Please repeat the lines below, exactly and only, from the one that holds "## Docker images" through the one that holds "-p 8050:8050 warasw/tep:depclean".

[Data extracted from a collection]
-----

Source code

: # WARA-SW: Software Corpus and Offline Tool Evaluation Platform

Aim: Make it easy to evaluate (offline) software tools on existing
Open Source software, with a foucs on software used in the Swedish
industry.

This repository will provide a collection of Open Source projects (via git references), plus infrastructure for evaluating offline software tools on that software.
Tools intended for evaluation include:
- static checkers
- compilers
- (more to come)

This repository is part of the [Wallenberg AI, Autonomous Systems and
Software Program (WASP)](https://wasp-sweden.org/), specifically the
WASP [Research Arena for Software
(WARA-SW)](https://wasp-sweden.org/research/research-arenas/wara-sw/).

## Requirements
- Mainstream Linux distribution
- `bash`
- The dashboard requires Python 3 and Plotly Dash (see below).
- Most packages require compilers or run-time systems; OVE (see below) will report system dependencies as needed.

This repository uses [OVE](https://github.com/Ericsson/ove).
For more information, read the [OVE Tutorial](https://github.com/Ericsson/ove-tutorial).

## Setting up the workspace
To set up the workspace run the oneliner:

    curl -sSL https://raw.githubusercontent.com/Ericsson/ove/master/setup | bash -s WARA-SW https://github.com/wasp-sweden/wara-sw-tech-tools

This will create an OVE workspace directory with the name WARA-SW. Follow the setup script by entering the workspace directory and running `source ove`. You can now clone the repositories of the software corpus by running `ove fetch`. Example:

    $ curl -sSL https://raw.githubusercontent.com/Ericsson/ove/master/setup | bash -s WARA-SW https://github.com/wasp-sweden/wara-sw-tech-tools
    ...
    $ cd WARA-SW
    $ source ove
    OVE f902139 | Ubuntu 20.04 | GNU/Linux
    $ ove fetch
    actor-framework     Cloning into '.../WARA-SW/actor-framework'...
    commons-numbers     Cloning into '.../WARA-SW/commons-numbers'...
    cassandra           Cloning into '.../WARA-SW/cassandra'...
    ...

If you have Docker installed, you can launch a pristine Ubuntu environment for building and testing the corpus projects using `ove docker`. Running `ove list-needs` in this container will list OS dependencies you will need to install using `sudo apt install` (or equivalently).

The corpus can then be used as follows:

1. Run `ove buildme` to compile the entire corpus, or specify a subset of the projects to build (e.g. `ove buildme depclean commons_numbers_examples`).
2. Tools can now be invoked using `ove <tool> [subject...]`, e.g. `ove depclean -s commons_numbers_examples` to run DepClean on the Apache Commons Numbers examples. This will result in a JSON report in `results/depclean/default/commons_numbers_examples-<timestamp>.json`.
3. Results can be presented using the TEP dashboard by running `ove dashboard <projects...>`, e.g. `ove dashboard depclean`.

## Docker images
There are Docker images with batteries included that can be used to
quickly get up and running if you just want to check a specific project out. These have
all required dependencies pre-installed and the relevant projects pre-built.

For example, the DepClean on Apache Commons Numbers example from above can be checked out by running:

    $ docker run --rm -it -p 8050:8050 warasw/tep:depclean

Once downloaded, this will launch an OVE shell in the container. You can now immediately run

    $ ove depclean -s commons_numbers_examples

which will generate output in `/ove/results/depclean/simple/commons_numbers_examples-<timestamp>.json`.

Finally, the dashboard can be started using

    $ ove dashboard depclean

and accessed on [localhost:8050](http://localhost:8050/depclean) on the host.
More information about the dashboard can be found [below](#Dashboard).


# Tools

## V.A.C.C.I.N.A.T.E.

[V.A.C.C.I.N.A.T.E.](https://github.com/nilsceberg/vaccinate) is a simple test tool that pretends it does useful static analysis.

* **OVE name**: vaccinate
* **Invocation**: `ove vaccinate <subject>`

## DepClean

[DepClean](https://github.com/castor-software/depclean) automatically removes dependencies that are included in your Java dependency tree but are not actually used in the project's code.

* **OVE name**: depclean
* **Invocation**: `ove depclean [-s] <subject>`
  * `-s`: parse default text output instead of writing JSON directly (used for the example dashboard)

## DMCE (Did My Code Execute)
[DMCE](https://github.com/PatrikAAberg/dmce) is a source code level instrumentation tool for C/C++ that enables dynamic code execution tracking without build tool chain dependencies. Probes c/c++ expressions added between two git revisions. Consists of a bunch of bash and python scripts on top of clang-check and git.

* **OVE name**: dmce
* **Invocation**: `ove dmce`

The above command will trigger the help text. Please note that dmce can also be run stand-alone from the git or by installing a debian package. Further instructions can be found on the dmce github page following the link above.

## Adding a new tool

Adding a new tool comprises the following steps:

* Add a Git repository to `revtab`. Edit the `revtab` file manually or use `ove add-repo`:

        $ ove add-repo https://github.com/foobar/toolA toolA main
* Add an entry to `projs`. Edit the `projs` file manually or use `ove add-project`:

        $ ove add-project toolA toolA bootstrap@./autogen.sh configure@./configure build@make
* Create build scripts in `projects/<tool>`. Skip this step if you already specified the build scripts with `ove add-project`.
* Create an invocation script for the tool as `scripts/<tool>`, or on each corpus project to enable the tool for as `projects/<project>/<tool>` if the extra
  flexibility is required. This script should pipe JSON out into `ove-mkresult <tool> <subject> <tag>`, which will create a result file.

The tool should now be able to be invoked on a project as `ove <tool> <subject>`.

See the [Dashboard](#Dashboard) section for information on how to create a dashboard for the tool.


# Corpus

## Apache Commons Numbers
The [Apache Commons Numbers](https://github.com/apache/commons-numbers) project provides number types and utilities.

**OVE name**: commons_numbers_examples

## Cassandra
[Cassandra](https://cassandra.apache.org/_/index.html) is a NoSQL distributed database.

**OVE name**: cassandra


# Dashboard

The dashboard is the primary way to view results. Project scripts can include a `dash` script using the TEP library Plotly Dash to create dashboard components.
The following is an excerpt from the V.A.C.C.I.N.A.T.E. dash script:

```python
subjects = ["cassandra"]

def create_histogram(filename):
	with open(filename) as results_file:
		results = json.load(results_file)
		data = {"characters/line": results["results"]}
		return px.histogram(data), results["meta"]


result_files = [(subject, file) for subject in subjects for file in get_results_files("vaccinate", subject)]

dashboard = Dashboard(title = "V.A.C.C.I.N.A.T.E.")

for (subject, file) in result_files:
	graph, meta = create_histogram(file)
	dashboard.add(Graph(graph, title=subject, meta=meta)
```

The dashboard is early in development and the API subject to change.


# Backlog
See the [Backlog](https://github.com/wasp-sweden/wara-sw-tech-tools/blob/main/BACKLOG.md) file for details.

-----

◆ Written answer ◆
## Docker images
There are Docker images with batteries included that can be used to
quickly get up and running if you just want to check a specific project out. These have
all required dependencies pre-installed and the relevant projects pre-built.

For example, the DepClean on Apache Commons Numbers example from above can be checked out by running:

    $ docker run --rm -it -p 8050:8050 warasw/tep:depclean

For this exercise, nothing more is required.